Logic power without fan via VM+ < 35 volts: The onboard 5 volt regulator can supply the small logic current required from VM+ up to about 35 volts^. This is NOT recommended for the full possible 50 volts the drive can accept; in that case, supply external logic power as above. In this configuration the fan connector will be VM+ so the fan has to be able to accept the drive voltage or have a separate supply. For this option, clip off part of a lead from the large capacitor to short the two pins of U2 furthest from the edge of the board (nearest the "ERR" silkscreen) as shown here: TODO: Picture. Keep in mind, you will be applying >9 volts to VM+ when testing logic power below.
FAN Power regulator (Option): To use the FAN connector on the PCB, you need to install the large TO-220 LM317HVT or AHVT. This can manage the up to 50 volt motor supply and produce 12 volts at a high enough amperage to run most CPU fans. ERRATTA: There is an error in the values populated on the version 1.3 board: R8 is 240 ohm and R9 is 680. This results in the output of the regulator being 5 volts, which will not provide enough headroom for the already polulated LM7805 regulator to generate logic power. R9 must be changed to 2K2 ohms.
If you do install the onboard logic power regulator option, the LM317 goes in U2, with the tab towards the outside of the PCB. The tab must be electrically isolated from ground, so a mica insulator must be installed between the tab and the heatsink, and a shoulder washer should be used to keep the mounting bolt from touching the hole in the tab. Keep in mind, you will be applying >16 volts to VM+ when testing logic power below.

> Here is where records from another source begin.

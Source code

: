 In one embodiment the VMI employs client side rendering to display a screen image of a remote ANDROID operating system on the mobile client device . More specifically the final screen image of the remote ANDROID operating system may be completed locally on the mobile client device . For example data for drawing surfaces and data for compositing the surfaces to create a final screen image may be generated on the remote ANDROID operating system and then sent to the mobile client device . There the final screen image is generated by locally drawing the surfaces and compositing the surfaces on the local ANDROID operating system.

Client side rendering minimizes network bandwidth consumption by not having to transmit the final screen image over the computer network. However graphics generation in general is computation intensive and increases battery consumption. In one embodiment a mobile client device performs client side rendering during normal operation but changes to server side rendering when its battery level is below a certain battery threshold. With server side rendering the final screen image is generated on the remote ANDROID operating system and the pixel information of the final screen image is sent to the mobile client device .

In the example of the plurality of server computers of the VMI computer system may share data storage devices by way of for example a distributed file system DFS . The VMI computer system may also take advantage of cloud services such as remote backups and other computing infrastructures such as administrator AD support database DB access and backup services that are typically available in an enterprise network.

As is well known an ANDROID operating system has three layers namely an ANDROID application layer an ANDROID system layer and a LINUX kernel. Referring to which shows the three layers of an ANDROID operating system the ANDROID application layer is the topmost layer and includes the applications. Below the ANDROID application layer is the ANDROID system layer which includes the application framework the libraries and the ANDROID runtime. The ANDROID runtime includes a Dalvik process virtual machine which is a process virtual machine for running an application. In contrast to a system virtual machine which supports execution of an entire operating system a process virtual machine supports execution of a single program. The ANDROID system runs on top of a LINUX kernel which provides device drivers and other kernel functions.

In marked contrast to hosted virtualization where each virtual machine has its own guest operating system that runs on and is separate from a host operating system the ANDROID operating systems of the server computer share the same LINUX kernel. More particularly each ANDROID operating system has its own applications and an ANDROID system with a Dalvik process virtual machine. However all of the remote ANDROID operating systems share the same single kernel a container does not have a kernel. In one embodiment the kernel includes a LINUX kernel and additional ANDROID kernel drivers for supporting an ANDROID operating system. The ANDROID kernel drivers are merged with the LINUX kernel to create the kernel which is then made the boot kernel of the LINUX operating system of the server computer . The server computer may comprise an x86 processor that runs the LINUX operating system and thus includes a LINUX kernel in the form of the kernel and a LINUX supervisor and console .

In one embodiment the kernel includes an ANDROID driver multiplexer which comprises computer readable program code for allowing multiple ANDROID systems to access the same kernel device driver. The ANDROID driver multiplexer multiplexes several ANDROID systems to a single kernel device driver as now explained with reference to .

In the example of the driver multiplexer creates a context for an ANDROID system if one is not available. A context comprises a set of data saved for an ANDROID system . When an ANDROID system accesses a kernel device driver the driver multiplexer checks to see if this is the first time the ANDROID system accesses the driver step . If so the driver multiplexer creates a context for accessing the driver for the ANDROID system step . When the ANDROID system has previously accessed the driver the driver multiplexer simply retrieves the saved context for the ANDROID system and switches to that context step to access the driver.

5. [ ] VRef Test Point: Form loops from a couple clipped leads and push both ends into the hole for the VREF test point just behind the motor power terminals.
6. [ ] Jumpers: When you solder on the 2x5 header for the options jumpers and the shrouded 2x5 PMinMO header, it's a good idea to bounce around in the pin order rather than just going down the line. It keeps the plastic from getting soft and perhaps not holding the pins straight. If you have the mating female connector handy, plug it in while soldering. Note the notch in the shrouded header is away from the edge of the board. Option 1 is away from the edge, next to the power cap. Option 5 is near the edge of the PCB.

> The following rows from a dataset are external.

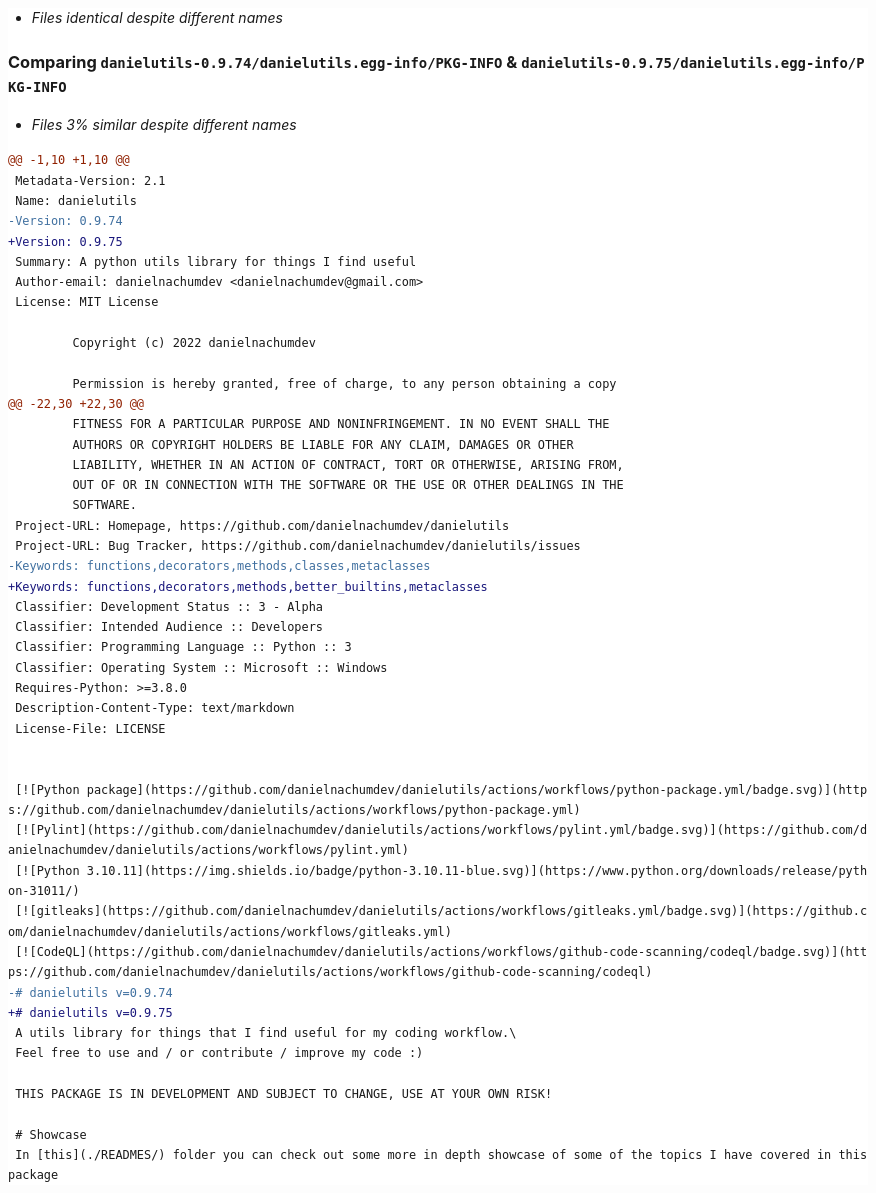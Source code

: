  * *Files identical despite different names*

### Comparing `danielutils-0.9.74/danielutils.egg-info/PKG-INFO` & `danielutils-0.9.75/danielutils.egg-info/PKG-INFO`

 * *Files 3% similar despite different names*

```diff
@@ -1,10 +1,10 @@
 Metadata-Version: 2.1
 Name: danielutils
-Version: 0.9.74
+Version: 0.9.75
 Summary: A python utils library for things I find useful
 Author-email: danielnachumdev <danielnachumdev@gmail.com>
 License: MIT License
         
         Copyright (c) 2022 danielnachumdev
         
         Permission is hereby granted, free of charge, to any person obtaining a copy
@@ -22,30 +22,30 @@
         FITNESS FOR A PARTICULAR PURPOSE AND NONINFRINGEMENT. IN NO EVENT SHALL THE
         AUTHORS OR COPYRIGHT HOLDERS BE LIABLE FOR ANY CLAIM, DAMAGES OR OTHER
         LIABILITY, WHETHER IN AN ACTION OF CONTRACT, TORT OR OTHERWISE, ARISING FROM,
         OUT OF OR IN CONNECTION WITH THE SOFTWARE OR THE USE OR OTHER DEALINGS IN THE
         SOFTWARE.
 Project-URL: Homepage, https://github.com/danielnachumdev/danielutils
 Project-URL: Bug Tracker, https://github.com/danielnachumdev/danielutils/issues
-Keywords: functions,decorators,methods,classes,metaclasses
+Keywords: functions,decorators,methods,better_builtins,metaclasses
 Classifier: Development Status :: 3 - Alpha
 Classifier: Intended Audience :: Developers
 Classifier: Programming Language :: Python :: 3
 Classifier: Operating System :: Microsoft :: Windows
 Requires-Python: >=3.8.0
 Description-Content-Type: text/markdown
 License-File: LICENSE
 
 
 [![Python package](https://github.com/danielnachumdev/danielutils/actions/workflows/python-package.yml/badge.svg)](https://github.com/danielnachumdev/danielutils/actions/workflows/python-package.yml)
 [![Pylint](https://github.com/danielnachumdev/danielutils/actions/workflows/pylint.yml/badge.svg)](https://github.com/danielnachumdev/danielutils/actions/workflows/pylint.yml)
 [![Python 3.10.11](https://img.shields.io/badge/python-3.10.11-blue.svg)](https://www.python.org/downloads/release/python-31011/)
 [![gitleaks](https://github.com/danielnachumdev/danielutils/actions/workflows/gitleaks.yml/badge.svg)](https://github.com/danielnachumdev/danielutils/actions/workflows/gitleaks.yml)
 [![CodeQL](https://github.com/danielnachumdev/danielutils/actions/workflows/github-code-scanning/codeql/badge.svg)](https://github.com/danielnachumdev/danielutils/actions/workflows/github-code-scanning/codeql)
-# danielutils v=0.9.74
+# danielutils v=0.9.75
 A utils library for things that I find useful for my coding workflow.\
 Feel free to use and / or contribute / improve my code :)
 
 THIS PACKAGE IS IN DEVELOPMENT AND SUBJECT TO CHANGE, USE AT YOUR OWN RISK!
 
 # Showcase
 In [this](./READMES/) folder you can check out some more in depth showcase of some of the topics I have covered in this package
```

7. [ ] Terminal Blocks: Slide two of the three terminal blocks together so that the rail and groove interlock.
4. [ ] Capacitor: The large electrolytic cap goes in with the long lead in the square hole, and the stripe side towards the round hole. It can be installed all the way down on the PCB for physical stability. And it's probably best to set it aside and come back to it after you have done all the other components. Save the clipped off extra leads for use as jumpers in the logic power section.
Assembly time to this point is about 20 minutes.

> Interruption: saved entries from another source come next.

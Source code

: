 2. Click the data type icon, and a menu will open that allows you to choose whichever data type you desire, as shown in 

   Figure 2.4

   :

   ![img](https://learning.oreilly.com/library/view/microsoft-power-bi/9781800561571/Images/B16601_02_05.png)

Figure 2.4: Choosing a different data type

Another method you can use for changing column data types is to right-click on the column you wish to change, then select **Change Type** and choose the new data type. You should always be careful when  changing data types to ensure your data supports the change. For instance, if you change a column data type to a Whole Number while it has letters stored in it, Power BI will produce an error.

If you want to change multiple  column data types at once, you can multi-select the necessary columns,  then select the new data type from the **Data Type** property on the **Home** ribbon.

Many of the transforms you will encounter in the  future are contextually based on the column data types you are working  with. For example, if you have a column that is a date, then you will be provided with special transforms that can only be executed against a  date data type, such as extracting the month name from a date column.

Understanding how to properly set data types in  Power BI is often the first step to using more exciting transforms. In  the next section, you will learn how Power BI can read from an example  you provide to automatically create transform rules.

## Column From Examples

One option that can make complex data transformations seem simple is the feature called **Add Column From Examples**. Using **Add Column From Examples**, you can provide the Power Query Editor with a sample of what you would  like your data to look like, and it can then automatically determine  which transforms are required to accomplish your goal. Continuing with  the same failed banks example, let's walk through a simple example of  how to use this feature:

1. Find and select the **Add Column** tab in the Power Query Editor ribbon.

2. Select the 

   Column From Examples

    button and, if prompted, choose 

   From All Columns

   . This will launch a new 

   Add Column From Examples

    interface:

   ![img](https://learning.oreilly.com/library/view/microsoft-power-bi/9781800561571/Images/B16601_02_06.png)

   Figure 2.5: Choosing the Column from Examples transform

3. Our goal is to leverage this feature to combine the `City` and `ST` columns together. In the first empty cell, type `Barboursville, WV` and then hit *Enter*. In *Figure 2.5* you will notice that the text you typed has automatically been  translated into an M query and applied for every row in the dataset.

11. [ ] At this point, without the chip installed, do a visual inspection,
preferably with a magnifying glass. If you want to be extra careful, you
can check the resistances to ground at the pads where the main chip will
be soldered on. Note: This table assume no option jumpers are in place.
If they are, the DCY# and M# pins will be <0.2 instead of 12K. Pin 1 is
on the left looking from the top with the chip away from you.
TOP: Pin Signal Pad* Normal 1 ALERT 1 OO 3 DCY1 2 ~15K or <0.5 5 VREF 3 470-5K5 7 M1 4 ~15K or <0.5 9 M3 5 ~15K or <0.5 11 NFB 6 <0.5 13 PGNDB 7 <0.2 15 NFA 8 <0.5 17 PGNDA 9 <0.2 19 RESET 10 ~15K 21 STEP 11 ~15K 23 OSC2 12 47K 25 DOWN 13 6K2
VREF = ~470 to ~4K as the trim pot is turned
BOTTOM: Pin Signal Pad* Normal 2GND SGND 1 <0.2 4 DCY2 2 ~15K or <0.5 6 VMB 3 ~3M5 8 M2 4 ~12K or <0.5 10 Out2B 5 10K 12 Out1B 6 10K 14 Out2A 7 10K 16 Out1A 8 10K 18 EN 9 ~15K 20 VMA 10 ~3M5 22 DIR 11 ~15K 24 VDD 12 >5K
If using PMinMO header, apply 5V logic power at pin 9. Otherwise, apply motor power to VM+. Now the 5V logic power system can be checked, the +5v led should be on and the Vref can be measured and adjusted to a low value: 0.4-0.5V. Power off and prepare for finally assembly.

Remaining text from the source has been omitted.